A small group saw an opportunity for profit. They obtained financing and built a pipeline to take the oil downhill to the river. A week after the pipeline opened, most of the teamsters, horses, wagons, stable-hands, wheel-wrights, and blacksmiths had left Pithole. The stores who sold them food and goods, the restaurants who served their meals, the bars who supplied liquor after hard days on the road, the hotels, and the rooming houses all disappeared as work disappeared.

Soon, the shallow wells began to run dry. The whole town disappeared. Now, Pithole is marked by a small, out-of-the-way museum, staffed by a couple of state employees with enough political connections to get the only two jobs within miles of Pithole. A handful of isolated, and nearly invisible, oil wells, largely automated, pump whatever oil continues to seep up from below into a few storage tanks.
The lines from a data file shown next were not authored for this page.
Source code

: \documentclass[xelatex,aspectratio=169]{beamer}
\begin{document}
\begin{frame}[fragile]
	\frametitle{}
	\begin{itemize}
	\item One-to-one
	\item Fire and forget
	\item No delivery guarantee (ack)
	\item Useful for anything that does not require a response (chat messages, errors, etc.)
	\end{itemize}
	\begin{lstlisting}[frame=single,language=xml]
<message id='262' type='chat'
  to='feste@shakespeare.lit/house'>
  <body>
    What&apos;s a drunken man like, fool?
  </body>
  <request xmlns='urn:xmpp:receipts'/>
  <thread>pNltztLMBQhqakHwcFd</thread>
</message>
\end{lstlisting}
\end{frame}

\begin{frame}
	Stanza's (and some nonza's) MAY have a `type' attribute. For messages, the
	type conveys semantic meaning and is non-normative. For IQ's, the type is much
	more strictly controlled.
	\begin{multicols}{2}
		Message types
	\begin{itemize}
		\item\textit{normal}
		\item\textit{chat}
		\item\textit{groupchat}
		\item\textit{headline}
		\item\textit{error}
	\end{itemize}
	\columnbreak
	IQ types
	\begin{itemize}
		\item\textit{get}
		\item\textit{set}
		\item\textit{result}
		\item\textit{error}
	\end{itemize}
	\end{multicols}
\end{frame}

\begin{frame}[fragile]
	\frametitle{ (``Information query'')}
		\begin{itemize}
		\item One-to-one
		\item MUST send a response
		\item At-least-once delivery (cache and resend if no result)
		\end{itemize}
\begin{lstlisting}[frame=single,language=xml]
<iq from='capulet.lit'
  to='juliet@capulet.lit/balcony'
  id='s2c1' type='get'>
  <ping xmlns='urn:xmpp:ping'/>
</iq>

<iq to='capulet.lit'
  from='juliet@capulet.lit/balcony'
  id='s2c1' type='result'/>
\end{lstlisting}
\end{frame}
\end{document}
Who benefited from the technology introduced at Pithole? Americans who liked to read at night. Oil for oil lamps prices dropped from the several dollars that a gallon that whale oil cost to a few dimes. More people could work at night, reading, learning and getting ahead.

The short history of Pithole helps us understand pipelines. Pithole, pipelines, and profit. Pipelines come in many forms. Those who utilize newer pipelines get ahead. The internet, like the Pithole pipeline, carries information to and from end-users faster than ever. This new pipeline of electrons replaces newspapers and magazines, that, much like the teamsters and their wagons, become less necessary with each passing day.

Retailers are being replaced with on-line purchasing pipelines. Vast brick and mortar establishments, from Main Streets to malls, are losing customers to new, more efficient, distribution systems. Ever newer pipelines carry more goods to consumers at ever lower costs.

Pithole, pipelines, and profit. And, progress.

We understand, and take advantage, of many things by simply thinking about what happened in the boom-town of Pithole when the pipeline was built. Some may compare that tiny happening in history to The Only Church Jesus Founded.

The Catholic Church is, after all, a “pipeline to God”. The Church allows our prayers to be carried up to God and His Sacraments to be sent to us. As always, the middle-men who are eliminated in the process are against it.